Last night, I build a new kernel for my notebook. Took the 2.6.16 vanilla and patches it
with suspend2 to have faster and nicer suspend to disk.
Suspend to RAM is quite useless for this notebook since the battery is more or less dead. It loads
up to 18% which is just enough to change power sockets, but nothing you would trust offline for
longer than 5 minutes. The second patch I applied is Con Kolivas’ -ck patch which has a different
i/o scheduler as the default. This patch improves system responsiveness under (I/O) load
considerably, and given the slow harddisk, that’s more than noticeable.

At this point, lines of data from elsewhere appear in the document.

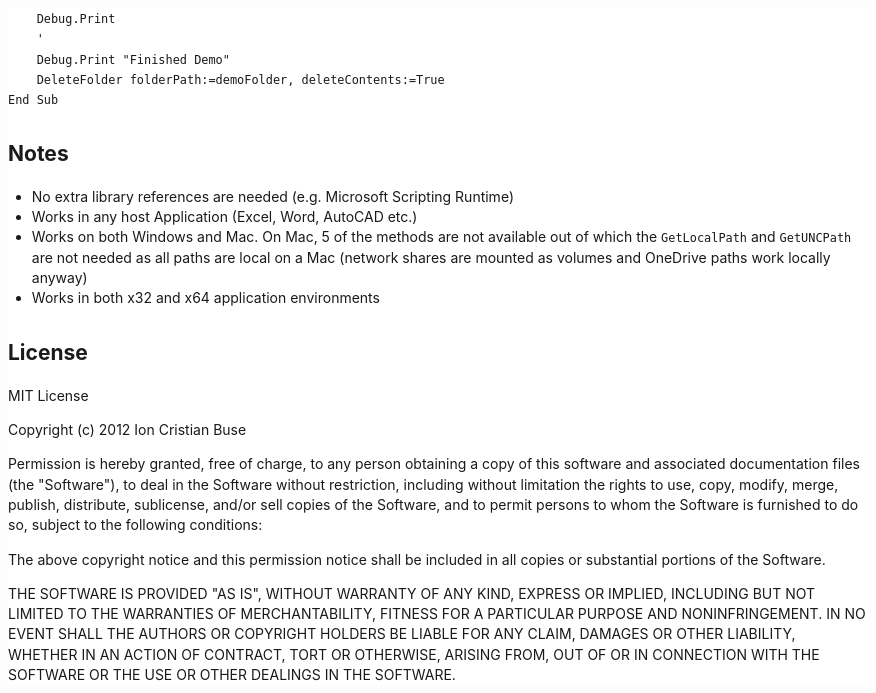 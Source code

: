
 ```VBA
    Debug.Print
    '
    Debug.Print "Finished Demo"
    DeleteFolder folderPath:=demoFolder, deleteContents:=True
End Sub
```

## Notes
* No extra library references are needed (e.g. Microsoft Scripting Runtime)
* Works in any host Application (Excel, Word, AutoCAD etc.)
* Works on both Windows and Mac. On Mac, 5 of the methods are not available out of which the ```GetLocalPath``` and ```GetUNCPath``` are not needed as all paths are local on a Mac (network shares are mounted as volumes and OneDrive paths work locally anyway)
* Works in both x32 and x64 application environments

## License
MIT License

Copyright (c) 2012 Ion Cristian Buse

Permission is hereby granted, free of charge, to any person obtaining a copy of this software and associated documentation files (the "Software"), to deal in the Software without restriction, including without limitation the rights to use, copy, modify, merge, publish, distribute, sublicense, and/or sell copies of the Software, and to permit persons to whom the Software is furnished to do so, subject to the following conditions:

The above copyright notice and this permission notice shall be included in all copies or substantial portions of the Software.

THE SOFTWARE IS PROVIDED "AS IS", WITHOUT WARRANTY OF ANY KIND, EXPRESS OR IMPLIED, INCLUDING BUT NOT LIMITED TO THE WARRANTIES OF MERCHANTABILITY, FITNESS FOR A PARTICULAR PURPOSE AND NONINFRINGEMENT. IN NO EVENT SHALL THE AUTHORS OR COPYRIGHT HOLDERS BE LIABLE FOR ANY CLAIM, DAMAGES OR OTHER LIABILITY, WHETHER IN AN ACTION OF CONTRACT, TORT OR OTHERWISE, ARISING FROM, OUT OF OR IN CONNECTION WITH THE SOFTWARE OR THE USE OR OTHER DEALINGS IN THE SOFTWARE.
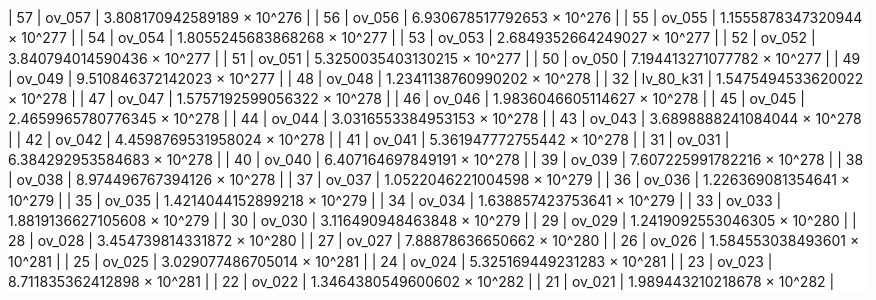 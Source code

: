 | 57 | ov_057 | 3.808170942589189 × 10^276 |
| 56 | ov_056 | 6.930678517792653 × 10^276 |
| 55 | ov_055 | 1.1555878347320944 × 10^277 |
| 54 | ov_054 | 1.8055245683868268 × 10^277 |
| 53 | ov_053 | 2.6849352664249027 × 10^277 |
| 52 | ov_052 | 3.840794014590436 × 10^277 |
| 51 | ov_051 | 5.3250035403130215 × 10^277 |
| 50 | ov_050 | 7.194413271077782 × 10^277 |
| 49 | ov_049 | 9.510846372142023 × 10^277 |
| 48 | ov_048 | 1.2341138760990202 × 10^278 |
| 32 | lv_80_k31 | 1.5475494533620022 × 10^278 |
| 47 | ov_047 | 1.5757192599056322 × 10^278 |
| 46 | ov_046 | 1.9836046605114627 × 10^278 |
| 45 | ov_045 | 2.4659965780776345 × 10^278 |
| 44 | ov_044 | 3.0316553384953153 × 10^278 |
| 43 | ov_043 | 3.6898888241084044 × 10^278 |
| 42 | ov_042 | 4.4598769531958024 × 10^278 |
| 41 | ov_041 | 5.361947772755442 × 10^278 |
| 31 | ov_031 | 6.384292953584683 × 10^278 |
| 40 | ov_040 | 6.407164697849191 × 10^278 |
| 39 | ov_039 | 7.607225991782216 × 10^278 |
| 38 | ov_038 | 8.974496767394126 × 10^278 |
| 37 | ov_037 | 1.0522046221004598 × 10^279 |
| 36 | ov_036 | 1.226369081354641 × 10^279 |
| 35 | ov_035 | 1.4214044152899218 × 10^279 |
| 34 | ov_034 | 1.638857423753641 × 10^279 |
| 33 | ov_033 | 1.8819136627105608 × 10^279 |
| 30 | ov_030 | 3.116490948463848 × 10^279 |
| 29 | ov_029 | 1.2419092553046305 × 10^280 |
| 28 | ov_028 | 3.454739814331872 × 10^280 |
| 27 | ov_027 | 7.88878636650662 × 10^280 |
| 26 | ov_026 | 1.584553038493601 × 10^281 |
| 25 | ov_025 | 3.029077486705014 × 10^281 |
| 24 | ov_024 | 5.325169449231283 × 10^281 |
| 23 | ov_023 | 8.711835362412898 × 10^281 |
| 22 | ov_022 | 1.3464380549600602 × 10^282 |
| 21 | ov_021 | 1.989443210218678 × 10^282 |
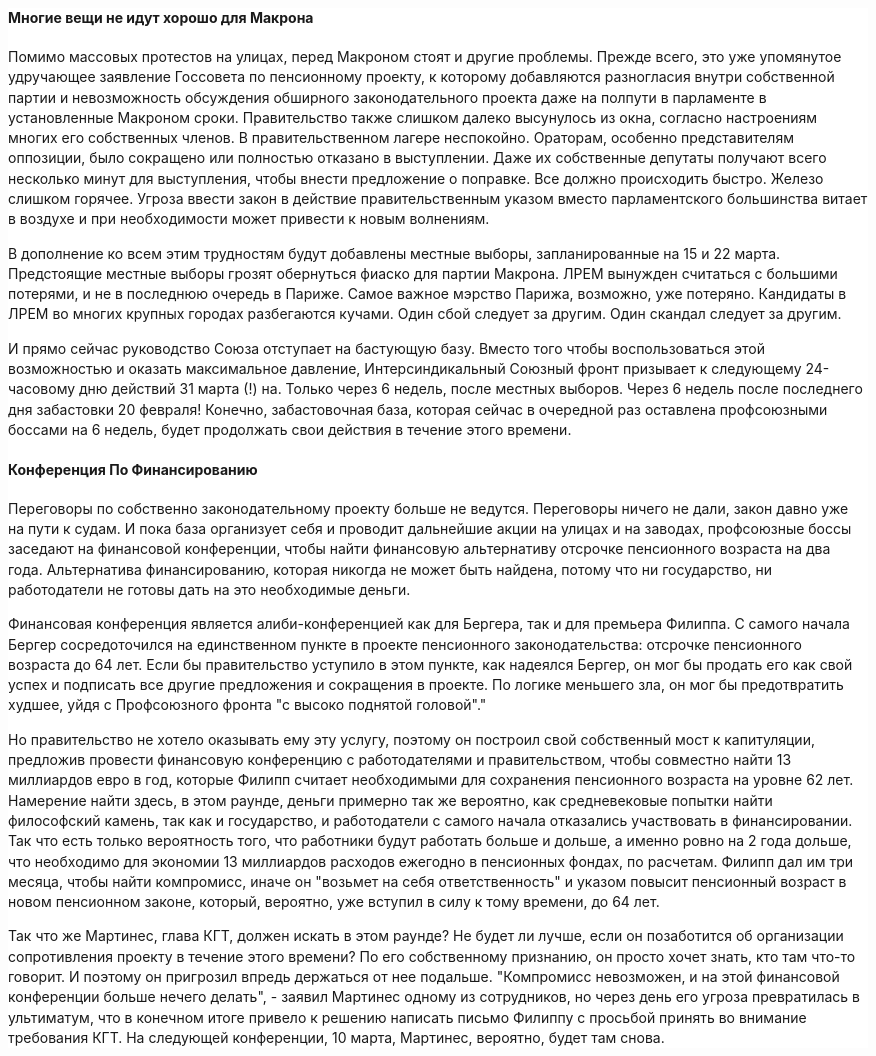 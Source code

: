 #### Многие вещи не идут хорошо для Макрона

Помимо массовых протестов на улицах, перед Макроном стоят и другие проблемы. Прежде всего, это уже упомянутое удручающее заявление Госсовета по пенсионному проекту, к которому добавляются разногласия внутри собственной партии и невозможность обсуждения обширного законодательного проекта даже на полпути в парламенте в установленные Макроном сроки. Правительство также слишком далеко высунулось из окна, согласно настроениям многих его собственных членов. В правительственном лагере неспокойно. Ораторам, особенно представителям оппозиции, было сокращено или полностью отказано в выступлении. Даже их собственные депутаты получают всего несколько минут для выступления, чтобы внести предложение о поправке. Все должно происходить быстро. Железо слишком горячее. Угроза ввести закон в действие правительственным указом вместо парламентского большинства витает в воздухе и при необходимости может привести к новым волнениям.

В дополнение ко всем этим трудностям будут добавлены местные выборы, запланированные на 15 и 22 марта.  Предстоящие местные выборы грозят обернуться фиаско для партии Макрона. ЛРЕМ вынужден считаться с большими потерями, и не в последнюю очередь в Париже. Самое важное мэрство Парижа, возможно, уже потеряно. Кандидаты в ЛРЕМ во многих крупных городах разбегаются кучами. Один сбой следует за другим. Один скандал следует за другим.

И прямо сейчас руководство Союза отступает на бастующую базу. Вместо того чтобы воспользоваться этой возможностью и оказать максимальное давление, Интерсиндикальный Союзный фронт призывает к следующему 24-часовому дню действий 31 марта (!) на. Только через 6 недель, после местных выборов. Через 6 недель после последнего дня забастовки 20 февраля! Конечно, забастовочная база, которая сейчас в очередной раз оставлена профсоюзными боссами на 6 недель, будет продолжать свои действия в течение этого времени.

#### Конференция По Финансированию

Переговоры по собственно законодательному проекту больше не ведутся. Переговоры ничего не дали, закон давно уже на пути к судам. И пока база организует себя и проводит дальнейшие акции на улицах и на заводах, профсоюзные боссы заседают на финансовой конференции, чтобы найти финансовую альтернативу отсрочке пенсионного возраста на два года. Альтернатива финансированию, которая никогда не может быть найдена, потому что ни государство, ни работодатели не готовы дать на это необходимые деньги.

Финансовая конференция является алиби-конференцией как для Бергера, так и для премьера Филиппа. С самого начала Бергер сосредоточился на единственном пункте в проекте пенсионного законодательства: отсрочке пенсионного возраста до 64 лет. Если бы правительство уступило в этом пункте, как надеялся Бергер, он мог бы продать его как свой успех и подписать все другие предложения и сокращения в проекте. По логике меньшего зла, он мог бы предотвратить худшее, уйдя с Профсоюзного фронта "с высоко поднятой головой"."

Но правительство не хотело оказывать ему эту услугу, поэтому он построил свой собственный мост к капитуляции, предложив провести финансовую конференцию с работодателями и правительством, чтобы совместно найти 13 миллиардов евро в год, которые Филипп считает необходимыми для сохранения пенсионного возраста на уровне 62 лет. Намерение найти здесь, в этом раунде, деньги примерно так же вероятно, как средневековые попытки найти философский камень, так как и государство, и работодатели с самого начала отказались участвовать в финансировании. Так что есть только вероятность того, что работники будут работать больше и дольше, а именно ровно на 2 года дольше, что необходимо для экономии 13 миллиардов расходов ежегодно в пенсионных фондах, по расчетам. Филипп дал им три месяца, чтобы найти компромисс, иначе он "возьмет на себя ответственность" и указом повысит пенсионный возраст в новом пенсионном законе, который, вероятно, уже вступил в силу к тому времени, до 64 лет.

Так что же Мартинес, глава КГТ, должен искать в этом раунде? Не будет ли лучше, если он позаботится об организации сопротивления проекту в течение этого времени? По его собственному признанию, он просто хочет знать, кто там что-то говорит. И поэтому он пригрозил впредь держаться от нее подальше. "Компромисс невозможен, и на этой финансовой конференции больше нечего делать", - заявил Мартинес одному из сотрудников, но через день его угроза превратилась в ультиматум, что в конечном итоге привело к решению написать письмо Филиппу с просьбой принять во внимание требования КГТ. На следующей конференции, 10 марта, Мартинес, вероятно, будет там снова.
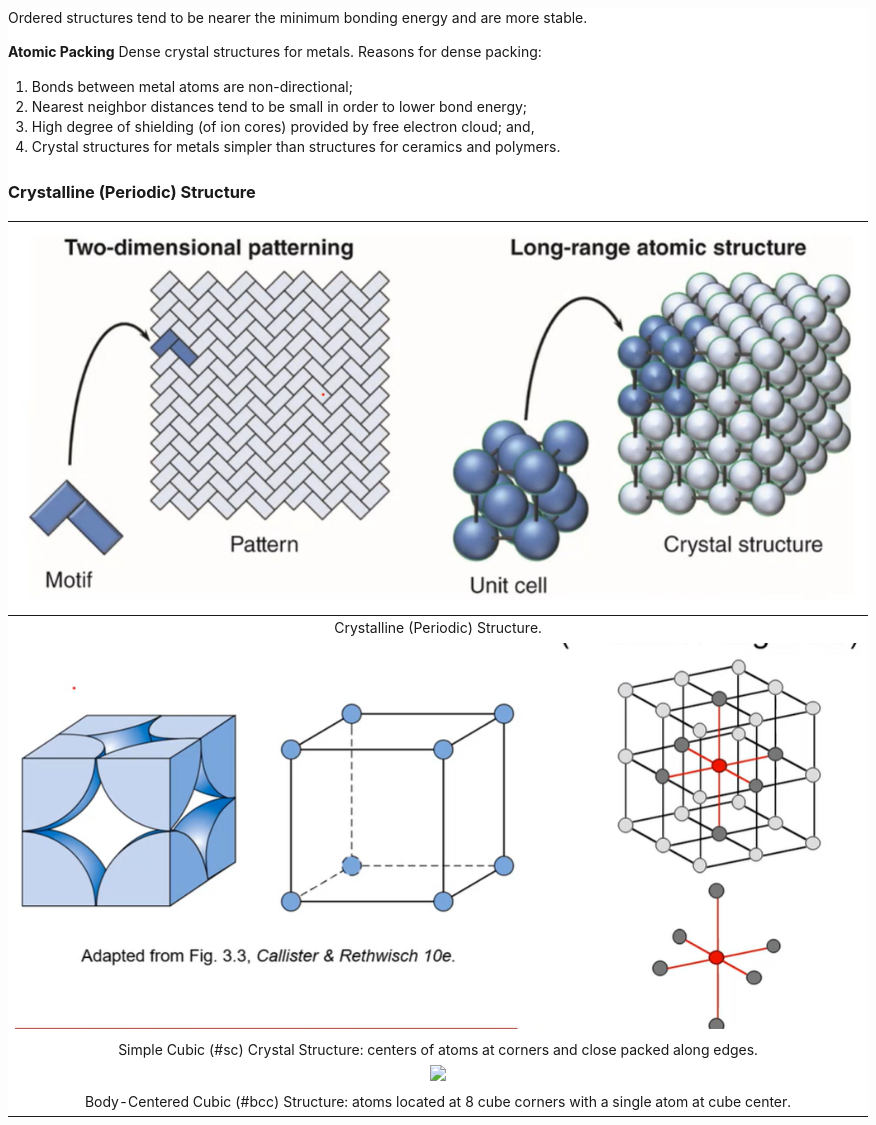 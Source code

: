 Ordered structures tend to be nearer the minimum bonding energy and are more stable.

**Atomic Packing**
Dense crystal structures for metals.
Reasons for dense packing:
1. Bonds between metal atoms are non-directional; 
2. Nearest neighbor distances tend to be small in order to lower bond energy;
3. High degree of shielding (of ion cores) provided by free electron cloud; and,
4. Crystal structures for metals simpler than structures for ceramics and polymers.


### Crystalline (Periodic) Structure
| ![](../../../attachments/engr-839-001-mechanical-metallurgy/crystalline_structure_example_210906_203659_EST.png) |
|:--:|
| Crystalline (Periodic) Structure. |
| ![](../../../attachments/engr-839-001-mechanical-metallurgy/simple_cubic_structure_210906_204211_EST.png) |
| Simple Cubic (#sc) Crystal Structure: centers of atoms at corners and close packed along edges. |
| ![](../../../attachments/engr-839-001-mechanical-metallurgybody_centered_cubic_210906_204258_EST.png) |
| Body-Centered Cubic (#bcc) Structure: atoms located at 8 cube corners with a single atom at cube center. | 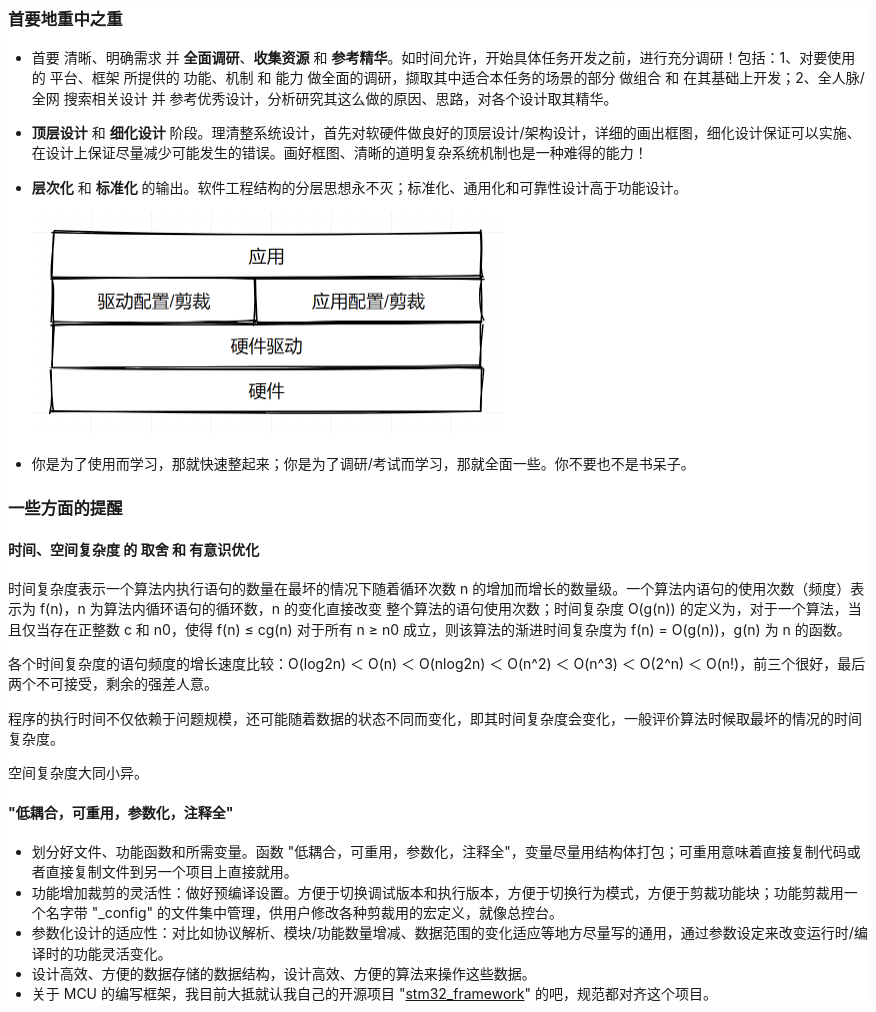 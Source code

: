 ### 首要地重中之重

- 首要 清晰、明确需求 并 **全面调研**、**收集资源** 和 **参考精华**。如时间允许，开始具体任务开发之前，进行充分调研！包括：1、对要使用的 平台、框架 所提供的 功能、机制 和 能力 做全面的调研，撷取其中适合本任务的场景的部分 做组合 和 在其基础上开发；2、全人脉/全网 搜索相关设计 并 参考优秀设计，分析研究其这么做的原因、思路，对各个设计取其精华。

- **顶层设计** 和 **细化设计** 阶段。理清整系统设计，首先对软硬件做良好的顶层设计/架构设计，详细的画出框图，细化设计保证可以实施、在设计上保证尽量减少可能发生的错误。画好框图、清晰的道明复杂系统机制也是一种难得的能力！

- **层次化** 和 **标准化** 的输出。软件工程结构的分层思想永不灭；标准化、通用化和可靠性设计高于功能设计。

  <img src="assets/分层思想.png" alt="分层思想" style="zoom:50%;" />

- 你是为了使用而学习，那就快速整起来；你是为了调研/考试而学习，那就全面一些。你不要也不是书呆子。

### 一些方面的提醒

#### 时间、空间复杂度 的 取舍 和 有意识优化

时间复杂度表示一个算法内执行语句的数量在最坏的情况下随着循环次数 n 的增加而增长的数量级。一个算法内语句的使用次数（频度）表示为 f(n)，n 为算法内循环语句的循环数，n 的变化直接改变 整个算法的语句使用次数；时间复杂度 O(g(n)) 的定义为，对于一个算法，当且仅当存在正整数 c 和 n0，使得 f(n) ≤ cg(n) 对于所有 n ≥ n0 成立，则该算法的渐进时间复杂度为 f(n) = O(g(n))，g(n) 为 n 的函数。

各个时间复杂度的语句频度的增长速度比较：O(log2n) ＜ O(n) ＜ O(nlog2n) ＜ O(n^2) ＜ O(n^3) ＜ O(2^n) ＜ O(n!)，前三个很好，最后两个不可接受，剩余的强差人意。

程序的执行时间不仅依赖于问题规模，还可能随着数据的状态不同而变化，即其时间复杂度会变化，一般评价算法时候取最坏的情况的时间复杂度。

空间复杂度大同小异。

#### "低耦合，可重用，参数化，注释全"

- 划分好文件、功能函数和所需变量。函数 "低耦合，可重用，参数化，注释全"，变量尽量用结构体打包；可重用意味着直接复制代码或者直接复制文件到另一个项目上直接就用。
- 功能增加裁剪的灵活性：做好预编译设置。方便于切换调试版本和执行版本，方便于切换行为模式，方便于剪裁功能块；功能剪裁用一个名字带 "_config" 的文件集中管理，供用户修改各种剪裁用的宏定义，就像总控台。
- 参数化设计的适应性：对比如协议解析、模块/功能数量增减、数据范围的变化适应等地方尽量写的通用，通过参数设定来改变运行时/编译时的功能灵活变化。
- 设计高效、方便的数据存储的数据结构，设计高效、方便的算法来操作这些数据。
- 关于 MCU 的编写框架，我目前大抵就认我自己的开源项目 "[stm32_framework](https://github.com/Staok/stm32_framework)" 的吧，规范都对齐这个项目。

The fbsplash and vesafb-tng
patches add a nice splashscreen to the suspend-to-disk process, for which I’ve created my own
What buggers me about suspend2 though is that it’s not yet found its way into the
linux kernel. To explain that a bit, suspend2 has been developed out of tree, but is well tested,
documented, has an active maintainer (= one that doesn’t reply “send a patch” by default), supports
encryption and compression (doubling the speed of reading and writing the memory image) of the
suspend image, is much more stable in terms of freezing processes, supports writing the suspend
image to regular files and is much more configurable in general. Yet Pavel Machek refuses to even
consider working together with Nigel Cunningham to get suspend2 merged for the sake of happy users who just want a fast
and reliable suspend-to-disk implementation in Linux. Nigel on the other hand has been helpful for
users for years, has done everything the kernel people asked to make the code mergeable. Pavel has
gotten a lot of criticism lately, not that that changed anything in his attitude. In november he
began realizing that the in-kernel swsusp isn’t all that scalable and that users demand more. So he
began writing swsusp from scratch in userspace(!), adding another one or two years until the
featureset of suspend2 is available to users who don’t want to patch their kernels. That pisses a
lot of people of. It’s time someone kicks that guy swiftly in the butt. I’ve been helping testing
suspend2 releases for about 3 years now, and the contrast between two developers just cannot be
bigger. Lately, Pavel seems to have won the battle of PM maintainers, Nigel announced that he’s given up trying to merge his
patches, but will maintain them as an out-of-tree patch. Sad. Well done, Pavel. Sigh, I’ll stop
ranting at this point, just wanted to raise awareness for that topic though.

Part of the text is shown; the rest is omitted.